My geographical – and strategic – mind wanted to look at performance for the town as a whole, not for each individual school. What is the collective education system in this particular place delivering for its young people? What’s the aggregate performance, not just in terms of attainment numbers but in terms of value added and life chances? What does the journey of a child within the town look like? And throw into the mix planned growth of another 5,000 homes and increasing pressure on places and provision.
For example, it’s clear to me that transition holds pupils back, based on work I’ve been involved in over a number of years. Each point of transition is the point where institutions rub up against each other. This friction is a source of potential – and probable – change and disruption for young people as they try to navigate the education system. A system that should, to all intents and purposes, be a relatively simple one – at least for pupils that don’t need to access additional support or services. Yet the number of transition points between EYFS and finishing KS5 for even the simplest journey could be as many as 6, before subsequent transition into higher education, training or (un)employment. And at this point, were the town’s young people leaving equipped with the skills and aptitudes that local employers are crying out for?
I left pondering the paradox that what we really needed was fundamental system change, yet the system is inherently self-protective. Partly because there is no system leadership and partly because the system has disincentives built into it. The local authority is impotent to drive change as its powers have been eroded. No-one will vote for school merger or closure – even if this is in the best interests of the town, and even if large swathes of the public sector are undergoing downsizing, rationalisation and reconfiguration. Schools – like doctors – hold a special place in people’s hearts. Academy trusts are competing against each other to run schools. In an area of recruitment and retention difficulties, staff move around between local schools. Where’s the incentive to co-operate? To work together in the bests interests of a town? Of its young people, of its employers.To collectively work towards making the town a place where young people grow up and achieve in a school system designed around them? And in a locality, geographically located somewhere between the individual school and the Regional Schools Commissioner, who is going to lead this system change?

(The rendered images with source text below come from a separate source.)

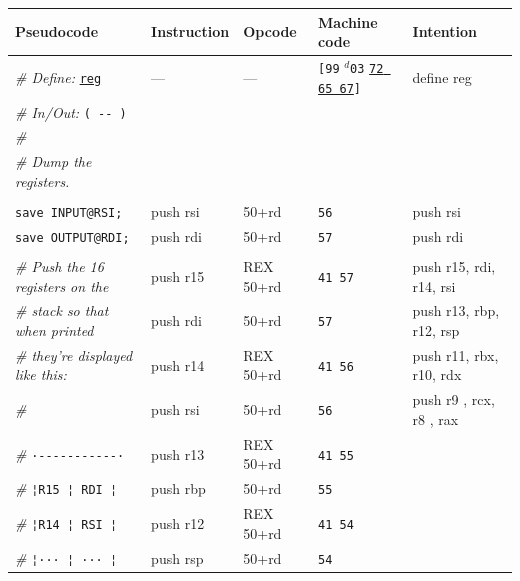 \documentclass[a4paper,12pt,final]{article}
\begin{document}
\begin{table}[!htbp] \begin{adjustwidth}{-1cm}{-1cm} \fontsize{10}{12.000000}\selectfont
\begin{center}
\begin{tabular}{l|ll|lH}
\textbf{Pseudocode} & \textbf{Instruction} & \textbf{Opcode} & \textbf{Machine code} & \textbf{Intention}\\[0pt]
\hline
\emph{\# Define:} \uline{\texttt{reg}} & --- & --- & \texttt{[99} \(^{d}\)​\texttt{03} \uline{\texttt{72 65 67}}​\texttt{]} & define reg\\[0pt]
\emph{\# In/Out:} \texttt{( -​- )} &  &  &  & \\[0pt]
\emph{\#} &  &  &  & \\[0pt]
\emph{\# Dump the registers.} &  &  &  & \\[0pt]
 &  &  &  & \\[0pt]
\texttt{save INPUT@RSI;} & push rsi & 50+rd & \texttt{56} & push rsi\\[0pt]
\texttt{save OUTPUT@RDI;} & push rdi & 50+rd & \texttt{57} & push rdi\\[0pt]
 &  &  &  & \\[0pt]
\emph{\# Push the 16 registers on the} & push r15 & REX 50+rd & \texttt{41 57} & push r15, rdi, r14, rsi\\[0pt]
\emph{\# stack so that when printed} & push rdi & 50+rd & \texttt{57} & push r13, rbp, r12, rsp\\[0pt]
\emph{\# they're displayed like this:} & push r14 & REX 50+rd & \texttt{41 56} & push r11, rbx, r10, rdx\\[0pt]
\emph{\#} & push rsi & 50+rd & \texttt{56} & push r9 , rcx, r8 , rax\\[0pt]
\emph{\#}\hspace{2.106000em} \texttt{·-{}-{}-{}-{}-{}-{}-{}-{}-{}-{}-·} & push r13 & REX 50+rd & \texttt{41 55} & \\[0pt]
\emph{\#}\hspace{2.106000em} \texttt{¦}​\hspace{0.526500em}​\texttt{R15 ¦ RDI ¦} & push rbp & 50+rd & \texttt{55} & \\[0pt]
\emph{\#}\hspace{2.106000em} \texttt{¦}​\hspace{0.526500em}​\texttt{R14 ¦ RSI ¦} & push r12 & REX 50+rd & \texttt{41 54} & \\[0pt]
\emph{\#}\hspace{2.106000em} \texttt{¦}​\hspace{0.526500em}​\texttt{··· ¦ ··· ¦} & push rsp & 50+rd & \texttt{54} & \\[0pt]

\end{tabular}
\end{center}
\end{adjustwidth}
\end{table}
\end{document}
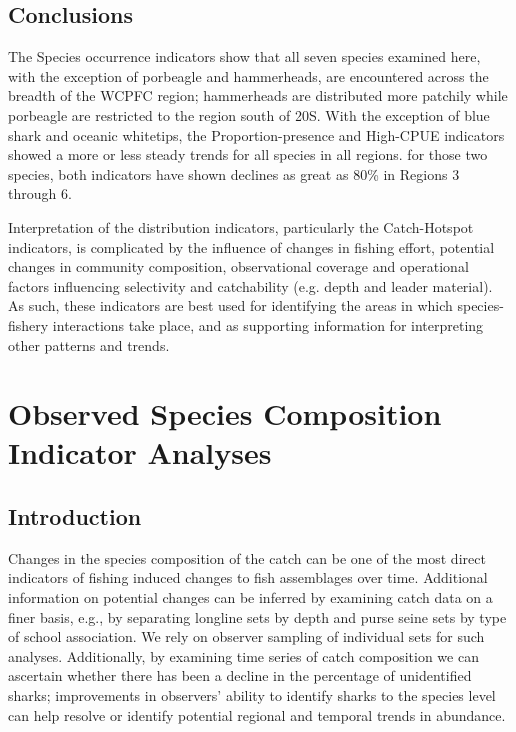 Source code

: \documentclass[12pt]{SCreport}
\begin{document}
     
          
  \subsection{Conclusions}
  
The Species occurrence indicators show that all seven species examined here, with the exception of porbeagle and hammerheads, are encountered across the breadth of the WCPFC region; hammerheads are distributed more patchily while porbeagle are restricted to the region south of 20\degree{}S. With the exception of blue shark and oceanic whitetips, the Proportion-presence and High-CPUE indicators showed a more or less steady trends for all species in all regions.  for those two species, both indicators have shown declines as great as 80\% in Regions 3 through 6.  
  
Interpretation of the distribution indicators, particularly the Catch-Hotspot indicators, is complicated by the influence of changes in fishing effort,  potential  changes in community composition, observational coverage  and operational factors influencing selectivity and catchability (e.g. depth and leader material). As such, these indicators are best used for identifying the areas in which species-fishery interactions take place, and as supporting information for interpreting other patterns and trends. 

      
      
\section{Observed Species Composition Indicator Analyses}

 \subsection{Introduction}
Changes in the species composition of the catch can be one of the most direct indicators of fishing induced changes to fish assemblages over time. Additional information on potential changes can be inferred by examining catch data on a finer basis, e.g., by separating longline sets by depth and purse seine sets by type of school association. We rely on observer sampling of individual sets for such analyses. Additionally, by examining time series of catch composition we can ascertain whether there has been a decline in the percentage of unidentified sharks; improvements in observers’ ability to identify sharks to the species level can help resolve or identify potential regional and temporal trends in abundance.
\end{document}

Because what we really needed to do is engage in a wide-ranging debate across the town about how the education system could be aligned more closely to the needs of its young people and the wider community. As though starting with a blank sheet of paper and figuring out, collectively, the best way of achieving this. With whatever attendant structural casualties there may be along the way. Is this a price worth paying to drive up the attainment levels of a town? And what if this was successful, a stand-out model in a county in desperate need of a stand-out model. This, to my mind, would be true ‘place-shaping’, where people actively help design and support the delivery of local public services in their town that meet their needs locally. Their place. Where they live, work and go about heir everyday lives. This truly would be an approach to keep my inner geographer happy.